**TASK OBJECTIVE:**
Gather each line in the entries that includes the string "TailwindCSS".
━━━━━━━━━━━━━━━━━━━━
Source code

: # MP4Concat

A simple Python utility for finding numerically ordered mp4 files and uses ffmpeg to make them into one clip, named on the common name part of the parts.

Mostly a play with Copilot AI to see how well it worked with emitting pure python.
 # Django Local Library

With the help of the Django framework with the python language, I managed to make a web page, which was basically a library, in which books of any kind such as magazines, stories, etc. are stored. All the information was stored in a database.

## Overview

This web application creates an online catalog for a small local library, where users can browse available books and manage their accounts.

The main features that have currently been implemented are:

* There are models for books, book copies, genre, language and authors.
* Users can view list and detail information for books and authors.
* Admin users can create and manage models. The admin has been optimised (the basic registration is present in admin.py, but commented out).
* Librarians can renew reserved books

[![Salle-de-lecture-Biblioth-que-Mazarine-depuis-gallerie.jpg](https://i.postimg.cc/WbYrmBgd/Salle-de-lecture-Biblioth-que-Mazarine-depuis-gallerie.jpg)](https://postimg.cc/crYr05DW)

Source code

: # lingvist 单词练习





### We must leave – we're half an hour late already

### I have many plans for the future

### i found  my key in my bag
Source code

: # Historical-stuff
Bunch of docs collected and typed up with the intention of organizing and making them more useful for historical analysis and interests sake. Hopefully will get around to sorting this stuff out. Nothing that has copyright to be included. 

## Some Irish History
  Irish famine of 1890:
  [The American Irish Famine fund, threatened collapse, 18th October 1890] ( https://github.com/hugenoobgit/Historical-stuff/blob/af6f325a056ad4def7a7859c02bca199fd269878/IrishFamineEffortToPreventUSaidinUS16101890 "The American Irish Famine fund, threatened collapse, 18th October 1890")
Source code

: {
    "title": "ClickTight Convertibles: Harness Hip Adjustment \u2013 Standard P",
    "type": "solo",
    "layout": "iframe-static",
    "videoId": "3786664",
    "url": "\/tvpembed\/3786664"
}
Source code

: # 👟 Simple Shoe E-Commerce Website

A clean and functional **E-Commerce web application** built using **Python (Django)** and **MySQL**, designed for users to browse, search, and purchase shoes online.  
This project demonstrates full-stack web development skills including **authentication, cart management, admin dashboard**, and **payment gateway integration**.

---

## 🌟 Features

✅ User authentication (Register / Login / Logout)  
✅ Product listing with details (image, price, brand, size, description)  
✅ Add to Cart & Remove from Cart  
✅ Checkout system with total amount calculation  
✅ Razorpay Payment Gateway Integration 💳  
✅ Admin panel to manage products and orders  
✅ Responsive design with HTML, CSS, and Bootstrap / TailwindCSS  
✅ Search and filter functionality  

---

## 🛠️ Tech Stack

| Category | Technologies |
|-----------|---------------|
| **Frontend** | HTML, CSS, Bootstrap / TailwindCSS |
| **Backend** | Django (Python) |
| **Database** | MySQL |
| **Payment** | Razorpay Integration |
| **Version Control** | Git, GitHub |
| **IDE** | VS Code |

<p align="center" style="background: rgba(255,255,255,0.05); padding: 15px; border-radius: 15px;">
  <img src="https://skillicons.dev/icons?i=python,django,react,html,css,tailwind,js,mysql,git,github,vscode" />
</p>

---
━━━━━━━━━━━━━━━━━━━━
**ANSWER BOX:**
✅ Responsive design with HTML, CSS, and Bootstrap / TailwindCSS  
| **Frontend** | HTML, CSS, Bootstrap / TailwindCSS |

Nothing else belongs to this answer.